[[ INPUT DATA, beginning ]]

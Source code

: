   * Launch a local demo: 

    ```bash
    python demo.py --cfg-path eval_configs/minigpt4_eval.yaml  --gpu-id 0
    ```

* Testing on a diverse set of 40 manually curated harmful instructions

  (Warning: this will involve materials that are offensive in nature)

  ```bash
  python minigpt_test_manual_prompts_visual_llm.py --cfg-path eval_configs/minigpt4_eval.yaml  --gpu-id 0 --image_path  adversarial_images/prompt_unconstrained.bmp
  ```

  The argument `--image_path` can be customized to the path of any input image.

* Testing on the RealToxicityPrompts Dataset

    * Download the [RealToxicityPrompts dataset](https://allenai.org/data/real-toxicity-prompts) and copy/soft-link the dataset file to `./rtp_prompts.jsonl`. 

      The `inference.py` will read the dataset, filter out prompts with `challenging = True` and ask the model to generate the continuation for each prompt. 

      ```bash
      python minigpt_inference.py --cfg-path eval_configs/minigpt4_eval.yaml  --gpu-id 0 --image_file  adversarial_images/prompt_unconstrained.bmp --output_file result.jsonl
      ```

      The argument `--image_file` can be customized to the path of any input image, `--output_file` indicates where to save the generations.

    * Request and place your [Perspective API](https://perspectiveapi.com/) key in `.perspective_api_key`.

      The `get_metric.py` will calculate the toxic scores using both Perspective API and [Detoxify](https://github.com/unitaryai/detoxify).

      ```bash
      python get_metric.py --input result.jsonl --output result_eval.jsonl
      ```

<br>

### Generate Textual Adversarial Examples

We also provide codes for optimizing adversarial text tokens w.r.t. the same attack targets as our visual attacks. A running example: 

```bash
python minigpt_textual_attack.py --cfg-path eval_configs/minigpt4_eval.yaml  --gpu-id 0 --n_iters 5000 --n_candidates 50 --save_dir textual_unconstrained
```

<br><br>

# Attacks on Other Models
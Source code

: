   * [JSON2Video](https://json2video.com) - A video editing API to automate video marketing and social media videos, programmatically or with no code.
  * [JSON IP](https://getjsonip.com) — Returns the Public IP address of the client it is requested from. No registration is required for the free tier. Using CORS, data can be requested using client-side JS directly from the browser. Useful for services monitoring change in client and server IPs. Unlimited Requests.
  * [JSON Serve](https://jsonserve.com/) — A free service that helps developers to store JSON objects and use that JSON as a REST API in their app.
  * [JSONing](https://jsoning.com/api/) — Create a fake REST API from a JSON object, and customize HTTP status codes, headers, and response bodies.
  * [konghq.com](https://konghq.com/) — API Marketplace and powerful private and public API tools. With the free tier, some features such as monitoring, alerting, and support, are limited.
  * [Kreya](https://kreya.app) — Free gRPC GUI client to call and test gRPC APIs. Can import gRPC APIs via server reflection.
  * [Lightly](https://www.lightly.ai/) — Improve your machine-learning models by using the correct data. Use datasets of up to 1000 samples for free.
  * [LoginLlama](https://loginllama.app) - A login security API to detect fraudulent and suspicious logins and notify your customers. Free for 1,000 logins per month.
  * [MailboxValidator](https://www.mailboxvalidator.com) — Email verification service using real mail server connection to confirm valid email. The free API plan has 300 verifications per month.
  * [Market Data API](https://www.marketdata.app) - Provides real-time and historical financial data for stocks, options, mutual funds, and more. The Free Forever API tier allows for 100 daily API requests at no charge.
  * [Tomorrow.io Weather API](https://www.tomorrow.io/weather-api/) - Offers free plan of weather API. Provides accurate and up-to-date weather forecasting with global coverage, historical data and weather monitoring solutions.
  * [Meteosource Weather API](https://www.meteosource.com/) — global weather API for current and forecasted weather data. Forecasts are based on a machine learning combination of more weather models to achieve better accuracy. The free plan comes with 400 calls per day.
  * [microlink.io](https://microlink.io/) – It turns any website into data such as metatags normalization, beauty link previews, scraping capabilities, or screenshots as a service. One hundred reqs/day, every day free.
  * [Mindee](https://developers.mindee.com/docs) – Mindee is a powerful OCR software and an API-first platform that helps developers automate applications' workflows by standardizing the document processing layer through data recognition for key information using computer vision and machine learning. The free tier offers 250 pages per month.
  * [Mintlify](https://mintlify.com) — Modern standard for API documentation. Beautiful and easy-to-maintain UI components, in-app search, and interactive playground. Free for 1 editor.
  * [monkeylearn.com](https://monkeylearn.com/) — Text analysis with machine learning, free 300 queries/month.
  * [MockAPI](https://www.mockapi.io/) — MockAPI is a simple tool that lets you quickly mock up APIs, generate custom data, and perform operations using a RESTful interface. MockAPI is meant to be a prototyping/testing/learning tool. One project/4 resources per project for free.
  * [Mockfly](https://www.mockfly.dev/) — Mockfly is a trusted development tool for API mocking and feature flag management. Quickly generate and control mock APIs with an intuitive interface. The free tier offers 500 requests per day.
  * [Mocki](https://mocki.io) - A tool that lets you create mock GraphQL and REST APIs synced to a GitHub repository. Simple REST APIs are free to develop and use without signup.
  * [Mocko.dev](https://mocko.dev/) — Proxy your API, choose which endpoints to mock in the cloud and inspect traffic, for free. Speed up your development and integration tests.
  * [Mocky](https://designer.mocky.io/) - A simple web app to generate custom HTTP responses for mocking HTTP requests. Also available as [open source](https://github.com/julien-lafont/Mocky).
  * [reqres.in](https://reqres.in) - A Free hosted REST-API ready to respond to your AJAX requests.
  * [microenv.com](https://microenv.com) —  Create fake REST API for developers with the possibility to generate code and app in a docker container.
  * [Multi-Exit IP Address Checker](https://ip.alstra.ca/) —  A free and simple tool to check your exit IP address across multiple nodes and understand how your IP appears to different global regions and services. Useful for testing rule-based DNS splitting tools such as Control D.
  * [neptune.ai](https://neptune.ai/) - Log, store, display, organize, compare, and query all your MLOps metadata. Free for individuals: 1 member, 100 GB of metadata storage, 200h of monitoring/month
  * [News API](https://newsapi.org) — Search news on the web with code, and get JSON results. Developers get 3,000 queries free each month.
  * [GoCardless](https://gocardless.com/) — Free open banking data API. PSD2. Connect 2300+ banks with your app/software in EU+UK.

[[ INPUT DATA, end ]]

ACTIVITY: When you reach the line in the material above that holds "for 1 editor.", begin reproducing lines exactly, and stop after the line that holds "free each month.".

RESULT BELOW:
  * [Mintlify](https://mintlify.com) — Modern standard for API documentation. Beautiful and easy-to-maintain UI components, in-app search, and interactive playground. Free for 1 editor.
  * [monkeylearn.com](https://monkeylearn.com/) — Text analysis with machine learning, free 300 queries/month.
  * [MockAPI](https://www.mockapi.io/) — MockAPI is a simple tool that lets you quickly mock up APIs, generate custom data, and perform operations using a RESTful interface. MockAPI is meant to be a prototyping/testing/learning tool. One project/4 resources per project for free.
  * [Mockfly](https://www.mockfly.dev/) — Mockfly is a trusted development tool for API mocking and feature flag management. Quickly generate and control mock APIs with an intuitive interface. The free tier offers 500 requests per day.
  * [Mocki](https://mocki.io) - A tool that lets you create mock GraphQL and REST APIs synced to a GitHub repository. Simple REST APIs are free to develop and use without signup.
  * [Mocko.dev](https://mocko.dev/) — Proxy your API, choose which endpoints to mock in the cloud and inspect traffic, for free. Speed up your development and integration tests.
  * [Mocky](https://designer.mocky.io/) - A simple web app to generate custom HTTP responses for mocking HTTP requests. Also available as [open source](https://github.com/julien-lafont/Mocky).
  * [reqres.in](https://reqres.in) - A Free hosted REST-API ready to respond to your AJAX requests.
  * [microenv.com](https://microenv.com) —  Create fake REST API for developers with the possibility to generate code and app in a docker container.
  * [Multi-Exit IP Address Checker](https://ip.alstra.ca/) —  A free and simple tool to check your exit IP address across multiple nodes and understand how your IP appears to different global regions and services. Useful for testing rule-based DNS splitting tools such as Control D.
  * [neptune.ai](https://neptune.ai/) - Log, store, display, organize, compare, and query all your MLOps metadata. Free for individuals: 1 member, 100 GB of metadata storage, 200h of monitoring/month
  * [News API](https://newsapi.org) — Search news on the web with code, and get JSON results. Developers get 3,000 queries free each month.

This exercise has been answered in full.